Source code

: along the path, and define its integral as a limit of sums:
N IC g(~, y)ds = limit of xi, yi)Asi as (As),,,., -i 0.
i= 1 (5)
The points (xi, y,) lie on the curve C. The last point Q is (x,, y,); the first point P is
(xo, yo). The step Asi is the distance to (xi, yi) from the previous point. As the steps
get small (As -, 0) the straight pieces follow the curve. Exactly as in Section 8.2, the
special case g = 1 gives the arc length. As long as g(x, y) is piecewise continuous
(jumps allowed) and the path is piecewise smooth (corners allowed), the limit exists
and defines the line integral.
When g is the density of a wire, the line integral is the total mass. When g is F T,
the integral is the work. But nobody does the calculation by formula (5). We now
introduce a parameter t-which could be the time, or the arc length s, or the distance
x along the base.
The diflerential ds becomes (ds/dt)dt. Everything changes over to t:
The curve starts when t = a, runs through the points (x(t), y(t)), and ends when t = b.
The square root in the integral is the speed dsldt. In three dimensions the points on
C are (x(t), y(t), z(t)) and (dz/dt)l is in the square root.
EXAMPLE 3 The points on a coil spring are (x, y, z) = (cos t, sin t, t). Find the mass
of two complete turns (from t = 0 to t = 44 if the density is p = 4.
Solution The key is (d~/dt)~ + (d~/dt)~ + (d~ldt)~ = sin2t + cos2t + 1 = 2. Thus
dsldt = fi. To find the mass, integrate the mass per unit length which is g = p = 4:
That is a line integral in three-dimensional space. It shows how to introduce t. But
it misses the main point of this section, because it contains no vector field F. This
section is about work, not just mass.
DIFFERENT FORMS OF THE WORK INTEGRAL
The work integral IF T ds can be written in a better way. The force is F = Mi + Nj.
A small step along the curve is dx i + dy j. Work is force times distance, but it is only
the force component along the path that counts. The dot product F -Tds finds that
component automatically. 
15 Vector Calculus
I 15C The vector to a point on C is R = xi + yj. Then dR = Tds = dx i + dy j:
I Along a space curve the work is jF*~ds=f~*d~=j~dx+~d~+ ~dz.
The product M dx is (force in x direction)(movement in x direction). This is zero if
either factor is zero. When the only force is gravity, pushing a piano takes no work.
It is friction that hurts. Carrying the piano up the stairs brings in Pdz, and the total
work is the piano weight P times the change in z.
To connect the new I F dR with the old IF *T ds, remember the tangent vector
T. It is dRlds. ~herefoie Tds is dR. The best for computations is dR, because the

◆ ◆ ◆ ◆ ◆ ◆ ◆

- Work order: The response must give every line from the material above that holds the string "introduce".

- Answer to the exercise:
introduce a parameter t-which could be the time, or the arc length s, or the distance
That is a line integral in three-dimensional space. It shows how to introduce t. But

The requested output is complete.